━━━ EXERCISE DATA

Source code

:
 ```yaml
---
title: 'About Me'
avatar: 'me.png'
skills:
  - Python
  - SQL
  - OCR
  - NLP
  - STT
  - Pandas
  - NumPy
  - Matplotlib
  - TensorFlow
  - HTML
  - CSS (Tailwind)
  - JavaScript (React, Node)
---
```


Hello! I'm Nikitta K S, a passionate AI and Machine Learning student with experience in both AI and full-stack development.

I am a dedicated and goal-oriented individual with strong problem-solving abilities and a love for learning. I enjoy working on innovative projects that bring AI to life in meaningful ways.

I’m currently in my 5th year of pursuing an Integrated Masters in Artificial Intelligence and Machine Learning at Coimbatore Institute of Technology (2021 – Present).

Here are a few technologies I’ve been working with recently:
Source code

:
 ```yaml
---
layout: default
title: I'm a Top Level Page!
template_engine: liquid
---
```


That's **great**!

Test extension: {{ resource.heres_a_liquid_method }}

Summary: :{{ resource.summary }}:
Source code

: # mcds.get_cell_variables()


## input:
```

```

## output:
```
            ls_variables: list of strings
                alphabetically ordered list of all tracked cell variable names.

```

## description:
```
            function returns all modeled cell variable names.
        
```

━━━━━━

* _TASK GOAL_:
Each entry shown above must be retyped word for word.

* _ANSWER SECTION_:
Source code

:
 ```yaml
---
title: 'About Me'
avatar: 'me.png'
skills:
  - Python
  - SQL
  - OCR
  - NLP
  - STT
  - Pandas
  - NumPy
  - Matplotlib
  - TensorFlow
  - HTML
  - CSS (Tailwind)
  - JavaScript (React, Node)
---
```


Hello! I'm Nikitta K S, a passionate AI and Machine Learning student with experience in both AI and full-stack development.

I am a dedicated and goal-oriented individual with strong problem-solving abilities and a love for learning. I enjoy working on innovative projects that bring AI to life in meaningful ways.

I’m currently in my 5th year of pursuing an Integrated Masters in Artificial Intelligence and Machine Learning at Coimbatore Institute of Technology (2021 – Present).

Here are a few technologies I’ve been working with recently:
Source code

:
 ```yaml
---
layout: default
title: I'm a Top Level Page!
template_engine: liquid
---
```


That's **great**!

Test extension: {{ resource.heres_a_liquid_method }}

Summary: :{{ resource.summary }}:
Source code

: # mcds.get_cell_variables()


## input:
```

```

## output:
```
            ls_variables: list of strings
                alphabetically ordered list of all tracked cell variable names.

```

## description:
```
            function returns all modeled cell variable names.
        
```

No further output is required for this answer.